Each line of the listing where the string "teste" appears is to be identified and copied.

___ PROVIDED ENTRIES

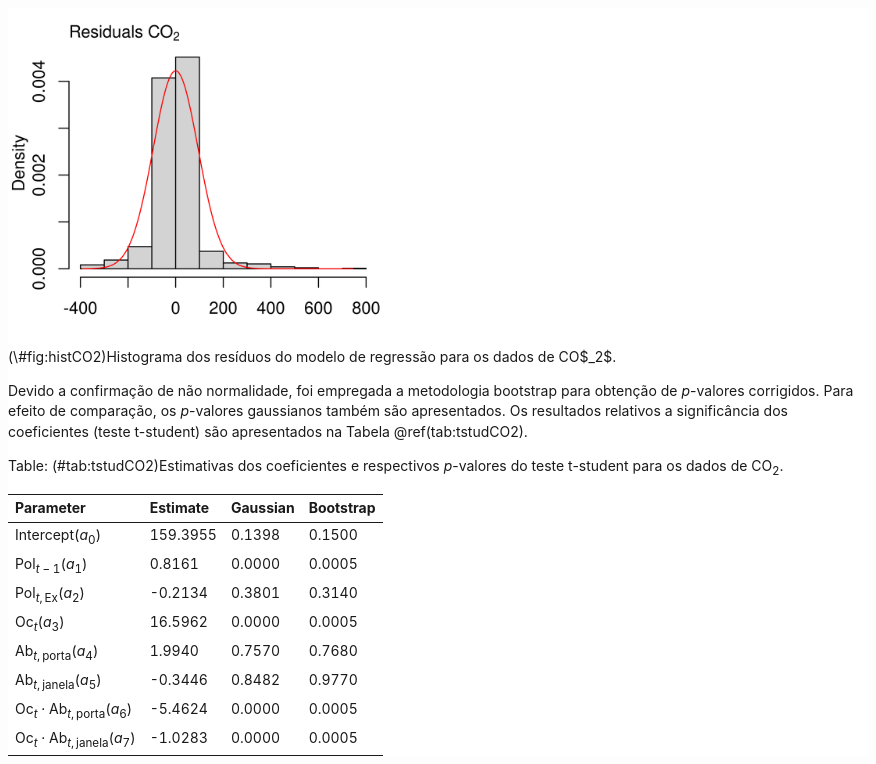 <img src="figuras/hist_res_CO2.png" alt="Histograma dos resíduos do modelo de regressão para os dados de CO$_2$." width="400px" />
<p class="caption">(\#fig:histCO2)Histograma dos resíduos do modelo de regressão para os dados de CO$_2$.</p>
</div>


Devido a confirmação de não normalidade, foi empregada a metodologia bootstrap para obtenção de $p$-valores corrigidos. Para efeito de comparação, os $p$-valores gaussianos também são apresentados. Os resultados relativos a significância dos coeficientes (teste t-student) são apresentados na Tabela \@ref(tab:tstudCO2).




Table: (\#tab:tstudCO2)Estimativas dos coeficientes e respectivos $p$-valores do teste t-student para os dados de CO$_2$.

|Parameter                                                             |Estimate |Gaussian |Bootstrap |
|:---------------------------------------------------------------------|:--------|:--------|:---------|
|$\text{Intercept} (a_0)$                                              |159.3955 |0.1398   |0.1500    |
|$\text{Pol}_{t-1} (a_1)$                                              |0.8161   |0.0000   |0.0005    |
|$\text{Pol}_{t,\text{Ex}} (a_2)$                                      |-0.2134  |0.3801   |0.3140    |
|$\text{Oc}_t (a_3)$                                                   |16.5962  |0.0000   |0.0005    |
|$\text{Ab}_{t,\text{porta}} (a_4)$                                    |1.9940   |0.7570   |0.7680    |
|$\text{Ab}_{t,\text{janela}} (a_5)$                                   |-0.3446  |0.8482   |0.9770    |
|$\text{Oc}_t\cdot\text{Ab}_{t,\text{porta}} (a_6)$                    |-5.4624  |0.0000   |0.0005    |
|$\text{Oc}_t\cdot\text{Ab}_{t,\text{janela}} (a_7)$                   |-1.0283  |0.0000   |0.0005    |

______

:: OUTPUT FOR THIS EXERCISE ::
Devido a confirmação de não normalidade, foi empregada a metodologia bootstrap para obtenção de $p$-valores corrigidos. Para efeito de comparação, os $p$-valores gaussianos também são apresentados. Os resultados relativos a significância dos coeficientes (teste t-student) são apresentados na Tabela \@ref(tab:tstudCO2).
Table: (\#tab:tstudCO2)Estimativas dos coeficientes e respectivos $p$-valores do teste t-student para os dados de CO$_2$.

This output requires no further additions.